After accepting the rank of admiral, he formed a new government. It worked until January 4, 1920
The political structure of the country
Kolchak's state consisted of 3 disparate territories. For some time, however, the Arkhangelsk and Omsk parts of the territory were connected.
The laws adopted by the Supreme Ruler were binding throughout the Russian state. The Omsk government provided financial assistance to the southern territories, while the northern government made purchases in Siberia to resolve issues of grain supply.
The system of state administration included temporary bodies of state power. They were empowered for the period of hostilities and until the restoration of order in the country.
Foreign Policy of the Supreme Ruler
Kolchak sought to establish ties with the country's former allies in the First World War. He acknowledged the state debt of Russia, other contractual obligations to other states.
Abroad, the interests of the country were represented by an experienced diplomat Sazonov. In his submission were all the embassies that remained from the pre-revolutionary period. At the same time, they retained their property, functions and administrative apparatus.
De jure, the Russian state recognized at the international level only the Kingdom of Serbs, Slovenes and Croats. De factoit was recognized by all the member countries of the Entente, as well as by the states that emerged after the collapse of the Empire (the B altic countries, Poland, Finland, Czechoslovakia).
Kolchak counted on participating in the Versailles Conference. The government formed a special commission to prepare for the event.

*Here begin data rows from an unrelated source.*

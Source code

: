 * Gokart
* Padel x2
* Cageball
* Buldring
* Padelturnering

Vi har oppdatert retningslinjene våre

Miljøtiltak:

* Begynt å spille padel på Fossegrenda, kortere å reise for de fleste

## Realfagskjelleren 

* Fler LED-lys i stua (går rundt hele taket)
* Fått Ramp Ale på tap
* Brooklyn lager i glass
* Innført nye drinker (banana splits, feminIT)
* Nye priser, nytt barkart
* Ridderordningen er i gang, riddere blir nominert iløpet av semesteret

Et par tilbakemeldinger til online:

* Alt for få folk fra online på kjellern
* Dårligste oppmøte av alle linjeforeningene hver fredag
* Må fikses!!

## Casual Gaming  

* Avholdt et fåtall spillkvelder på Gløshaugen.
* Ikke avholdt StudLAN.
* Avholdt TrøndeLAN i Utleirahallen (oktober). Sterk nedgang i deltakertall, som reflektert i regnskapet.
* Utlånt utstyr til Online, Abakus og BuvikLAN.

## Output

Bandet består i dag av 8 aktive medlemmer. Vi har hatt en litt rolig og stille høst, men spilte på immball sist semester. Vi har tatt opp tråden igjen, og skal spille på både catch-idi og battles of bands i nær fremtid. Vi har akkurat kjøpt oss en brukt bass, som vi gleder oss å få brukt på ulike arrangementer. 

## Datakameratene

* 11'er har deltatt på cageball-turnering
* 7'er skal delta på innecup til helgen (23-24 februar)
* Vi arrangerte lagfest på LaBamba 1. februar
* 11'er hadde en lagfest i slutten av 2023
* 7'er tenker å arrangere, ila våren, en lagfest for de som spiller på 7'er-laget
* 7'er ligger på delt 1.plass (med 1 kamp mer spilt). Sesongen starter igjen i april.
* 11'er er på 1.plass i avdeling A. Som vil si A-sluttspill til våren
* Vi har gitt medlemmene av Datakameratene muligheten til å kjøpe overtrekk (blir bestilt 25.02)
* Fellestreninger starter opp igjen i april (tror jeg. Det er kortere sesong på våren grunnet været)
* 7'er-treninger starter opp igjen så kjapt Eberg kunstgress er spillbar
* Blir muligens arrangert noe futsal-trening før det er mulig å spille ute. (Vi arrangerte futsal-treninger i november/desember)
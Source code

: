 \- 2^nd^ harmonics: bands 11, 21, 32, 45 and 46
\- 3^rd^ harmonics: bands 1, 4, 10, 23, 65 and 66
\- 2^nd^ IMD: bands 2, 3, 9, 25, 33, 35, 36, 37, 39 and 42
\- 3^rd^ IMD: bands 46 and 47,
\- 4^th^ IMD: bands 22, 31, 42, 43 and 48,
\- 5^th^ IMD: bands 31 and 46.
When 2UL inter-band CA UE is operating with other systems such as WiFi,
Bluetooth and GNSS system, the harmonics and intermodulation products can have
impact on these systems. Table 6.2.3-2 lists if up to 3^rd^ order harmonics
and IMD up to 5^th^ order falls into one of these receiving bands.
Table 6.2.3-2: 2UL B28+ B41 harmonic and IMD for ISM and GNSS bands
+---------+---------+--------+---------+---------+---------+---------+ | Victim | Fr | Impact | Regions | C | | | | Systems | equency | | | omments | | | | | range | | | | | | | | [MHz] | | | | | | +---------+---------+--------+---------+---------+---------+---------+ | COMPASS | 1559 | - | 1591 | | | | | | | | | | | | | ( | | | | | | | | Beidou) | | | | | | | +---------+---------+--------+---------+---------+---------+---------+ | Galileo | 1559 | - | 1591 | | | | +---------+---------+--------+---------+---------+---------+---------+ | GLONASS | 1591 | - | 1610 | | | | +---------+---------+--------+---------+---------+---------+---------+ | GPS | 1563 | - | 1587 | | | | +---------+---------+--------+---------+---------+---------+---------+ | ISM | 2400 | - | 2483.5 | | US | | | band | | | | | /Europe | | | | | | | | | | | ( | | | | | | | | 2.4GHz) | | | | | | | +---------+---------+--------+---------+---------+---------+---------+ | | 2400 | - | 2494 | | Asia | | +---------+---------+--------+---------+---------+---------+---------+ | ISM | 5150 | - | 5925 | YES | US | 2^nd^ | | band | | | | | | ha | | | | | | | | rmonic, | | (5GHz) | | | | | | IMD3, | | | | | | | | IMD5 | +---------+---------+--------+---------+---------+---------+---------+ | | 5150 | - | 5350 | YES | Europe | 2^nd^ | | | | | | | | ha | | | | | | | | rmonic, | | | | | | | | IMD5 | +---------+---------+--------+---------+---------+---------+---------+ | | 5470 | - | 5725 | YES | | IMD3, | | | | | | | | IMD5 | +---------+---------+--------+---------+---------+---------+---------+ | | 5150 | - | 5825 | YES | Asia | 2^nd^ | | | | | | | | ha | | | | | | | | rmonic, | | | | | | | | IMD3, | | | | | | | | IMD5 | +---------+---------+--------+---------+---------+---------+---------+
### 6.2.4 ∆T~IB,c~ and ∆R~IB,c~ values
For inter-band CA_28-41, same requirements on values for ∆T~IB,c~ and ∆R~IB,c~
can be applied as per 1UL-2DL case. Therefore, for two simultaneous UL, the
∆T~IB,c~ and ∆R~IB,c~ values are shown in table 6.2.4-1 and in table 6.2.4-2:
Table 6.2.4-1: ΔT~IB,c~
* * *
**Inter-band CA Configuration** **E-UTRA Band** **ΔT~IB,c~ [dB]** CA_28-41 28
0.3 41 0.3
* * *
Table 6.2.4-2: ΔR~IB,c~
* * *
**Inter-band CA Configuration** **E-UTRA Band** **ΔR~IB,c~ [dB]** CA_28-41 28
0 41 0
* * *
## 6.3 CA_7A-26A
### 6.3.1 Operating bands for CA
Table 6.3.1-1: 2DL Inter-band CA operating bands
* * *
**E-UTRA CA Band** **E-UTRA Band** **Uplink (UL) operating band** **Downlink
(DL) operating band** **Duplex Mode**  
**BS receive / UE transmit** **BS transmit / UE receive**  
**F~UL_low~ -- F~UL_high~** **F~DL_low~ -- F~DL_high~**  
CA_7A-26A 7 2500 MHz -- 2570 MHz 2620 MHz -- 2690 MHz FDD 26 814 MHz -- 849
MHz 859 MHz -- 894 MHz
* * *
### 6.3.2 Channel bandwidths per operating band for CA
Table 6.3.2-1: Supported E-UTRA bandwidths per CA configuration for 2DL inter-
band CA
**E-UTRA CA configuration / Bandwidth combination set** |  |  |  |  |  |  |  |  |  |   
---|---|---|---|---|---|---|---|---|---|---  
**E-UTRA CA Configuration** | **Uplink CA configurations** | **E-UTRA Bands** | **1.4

Kolchak believed that the Russian state would be presented at the conference as a powerful country that had suffered huge losses for 3 years, held a second front, without which there would have been no Allied victory.
It was assumed that if, before the start of the event, the Entente countries did not legally recognize the existence of the state, one of the diplomats of pre-revolutionary Russia, in agreement with the Whites, would act as its representative. But soon the allies changed their position.
At the conference, it was decided to postpone consideration of the issue of Russia's international status until the end of the Civil War, that is, until a single state power is established throughout its territory.
The End of the Russian State
Kolchak did not particularly trust the allies, assuming that he would be betrayed by them. So, in fact, it happened.
Historians believe that the main reason for the extradition of Kolchak to the Bolsheviks was the admiral's statements that all the gold reserves, as well as the valuables looted by the Czechoslovaks during their stay in Russia, are state property, and he will not allow them to be taken abroad. Accelerated the denouement Kolchak's order to checkproperty, which was taken out by legionnaires from Vladivostok. This order became known to the Czechoslovak command and caused anger.
The Admiral was forced to move to Irkutsk. It was decided to do this by train. However, upon arrival at his destination, Kolchak was handed over to the local authorities. After that, numerous interrogations began. In 1920, on the night of February 6-7, Kolchak was shot without trial, along with the chairman of the Council of Ministers, Pepelyaev, by order of the Irkutsk Revolutionary Committee. This is the end of the history of the Russian state. The country entered a new era - the Soviet one. From that moment, the change in the state structure under the leadership of the Bolsheviks began.